Both mask themselves as “philanthropists” instead of plutocrats. Both are posers, Lavine at the Center for American Progress and Arnold, giving money to the ACLU, while funding aerial surveillance of neighborhoods without the knowledge of elected leaders.
Their plot to destroy America’s most important common good, Lavine at Bain Capital and Arnold’s profligate spending against the 99%, is an affront to decency.
The destroy public education movement creates a new vehicle: That would be the EDsel.
They tell us that the private sector is more efficient than the public sector. Really? Anyone remember the debacles of ENRON, Countrywide, Adelphia, Bear Sterns, IndyMac, WorldComm, Lehman Brothers, Arthur Andersen, Merrill-Lynch, AIG, Tyco, Global Crossing, Imclone, Dynegy, etc., ad nauseam?
I remember. It makes the point that only a religious type belief in market structures would justify “relinquishment.”
Relinquishment is a vile word used by vile people.
How about we ask them to relinquish their income? Their fancy offices? Their bonuses and perks?
Neerav is something else. He is such a libertarian he rejects Democracy. Calling his blog “Relinquishment” may indicate his ultra-right political ideology. Or is he just selling his soul for 30 pieces of silver?

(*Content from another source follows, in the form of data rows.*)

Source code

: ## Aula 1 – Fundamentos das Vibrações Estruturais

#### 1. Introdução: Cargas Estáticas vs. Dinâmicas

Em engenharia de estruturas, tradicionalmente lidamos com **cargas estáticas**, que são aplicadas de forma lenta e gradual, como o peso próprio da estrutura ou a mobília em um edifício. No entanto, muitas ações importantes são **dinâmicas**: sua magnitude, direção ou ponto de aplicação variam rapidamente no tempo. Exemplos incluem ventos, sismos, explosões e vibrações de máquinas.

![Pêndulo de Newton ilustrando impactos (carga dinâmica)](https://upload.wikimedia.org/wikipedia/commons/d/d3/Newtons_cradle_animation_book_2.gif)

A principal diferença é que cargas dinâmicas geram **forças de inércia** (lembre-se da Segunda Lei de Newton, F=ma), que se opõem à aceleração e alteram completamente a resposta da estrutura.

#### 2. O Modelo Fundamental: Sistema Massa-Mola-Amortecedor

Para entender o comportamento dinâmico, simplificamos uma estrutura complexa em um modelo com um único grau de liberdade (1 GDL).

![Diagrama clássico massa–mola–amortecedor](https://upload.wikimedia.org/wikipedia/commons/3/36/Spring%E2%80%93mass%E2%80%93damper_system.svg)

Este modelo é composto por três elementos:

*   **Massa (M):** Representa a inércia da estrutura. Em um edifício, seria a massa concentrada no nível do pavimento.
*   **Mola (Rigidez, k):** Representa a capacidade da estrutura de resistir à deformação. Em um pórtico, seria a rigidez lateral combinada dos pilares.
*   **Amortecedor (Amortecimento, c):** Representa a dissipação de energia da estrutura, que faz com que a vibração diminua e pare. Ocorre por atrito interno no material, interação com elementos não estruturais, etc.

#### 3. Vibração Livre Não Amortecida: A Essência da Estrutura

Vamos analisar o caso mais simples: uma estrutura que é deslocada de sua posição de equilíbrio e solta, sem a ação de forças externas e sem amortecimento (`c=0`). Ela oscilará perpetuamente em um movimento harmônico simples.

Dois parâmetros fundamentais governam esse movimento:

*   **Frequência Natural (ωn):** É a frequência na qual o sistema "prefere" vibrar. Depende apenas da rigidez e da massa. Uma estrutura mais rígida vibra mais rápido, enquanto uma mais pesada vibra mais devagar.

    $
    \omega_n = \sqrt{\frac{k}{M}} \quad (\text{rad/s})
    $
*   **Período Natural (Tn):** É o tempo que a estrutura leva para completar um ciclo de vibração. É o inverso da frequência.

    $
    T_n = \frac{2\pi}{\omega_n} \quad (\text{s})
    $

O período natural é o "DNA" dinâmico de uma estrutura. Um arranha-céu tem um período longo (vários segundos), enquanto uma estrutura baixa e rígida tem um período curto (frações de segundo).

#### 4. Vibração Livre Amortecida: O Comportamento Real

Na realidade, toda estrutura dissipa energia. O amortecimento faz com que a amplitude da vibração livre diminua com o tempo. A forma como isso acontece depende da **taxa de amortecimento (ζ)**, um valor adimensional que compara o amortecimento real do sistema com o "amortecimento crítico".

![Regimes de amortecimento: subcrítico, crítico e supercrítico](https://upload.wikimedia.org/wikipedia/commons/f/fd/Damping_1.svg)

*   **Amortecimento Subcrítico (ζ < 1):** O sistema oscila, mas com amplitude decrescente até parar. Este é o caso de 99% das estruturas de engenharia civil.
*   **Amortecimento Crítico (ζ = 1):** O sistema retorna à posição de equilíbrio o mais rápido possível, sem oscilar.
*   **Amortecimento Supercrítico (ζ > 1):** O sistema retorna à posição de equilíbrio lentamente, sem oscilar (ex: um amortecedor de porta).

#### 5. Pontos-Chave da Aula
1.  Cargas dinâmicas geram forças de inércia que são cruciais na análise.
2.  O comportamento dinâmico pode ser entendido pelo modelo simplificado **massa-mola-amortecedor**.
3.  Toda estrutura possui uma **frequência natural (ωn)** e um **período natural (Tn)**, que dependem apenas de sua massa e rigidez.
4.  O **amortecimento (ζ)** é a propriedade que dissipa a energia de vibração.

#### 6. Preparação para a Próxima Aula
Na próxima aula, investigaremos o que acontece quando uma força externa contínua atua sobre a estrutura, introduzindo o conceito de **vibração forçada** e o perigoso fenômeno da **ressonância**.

a very apt name for ed reform: EDSEL.
Sure those schools will be non-profit–with lots of pay and perks for the executives and no job security for the teachers. Non-profit does not mean that you can’t have highly paid administrators. It means only that you can’t have shareholders who profit and that you don’t show a profit on paper.
Many nonprofit charters are managed by for-profit EMOs and CMOs.
Well the same story with a different name. The endless feeding at the trough for public education funds is non stop. Parents are smart and they are the only ones who can stop the process by not engaging in it. The founders of this country believed in public education no ifs or but’s
Diane, why don’t you tell us where the last decade of ed reformers are now.
The last decade of reformers are rolling in dough because so much money is pouring on from billionaires and hedge fund managers. Reed Hastings just hired a bunch of the old timers to run the City Fund, with $100 million, to privatize schools in black communities, take away parents’ voices.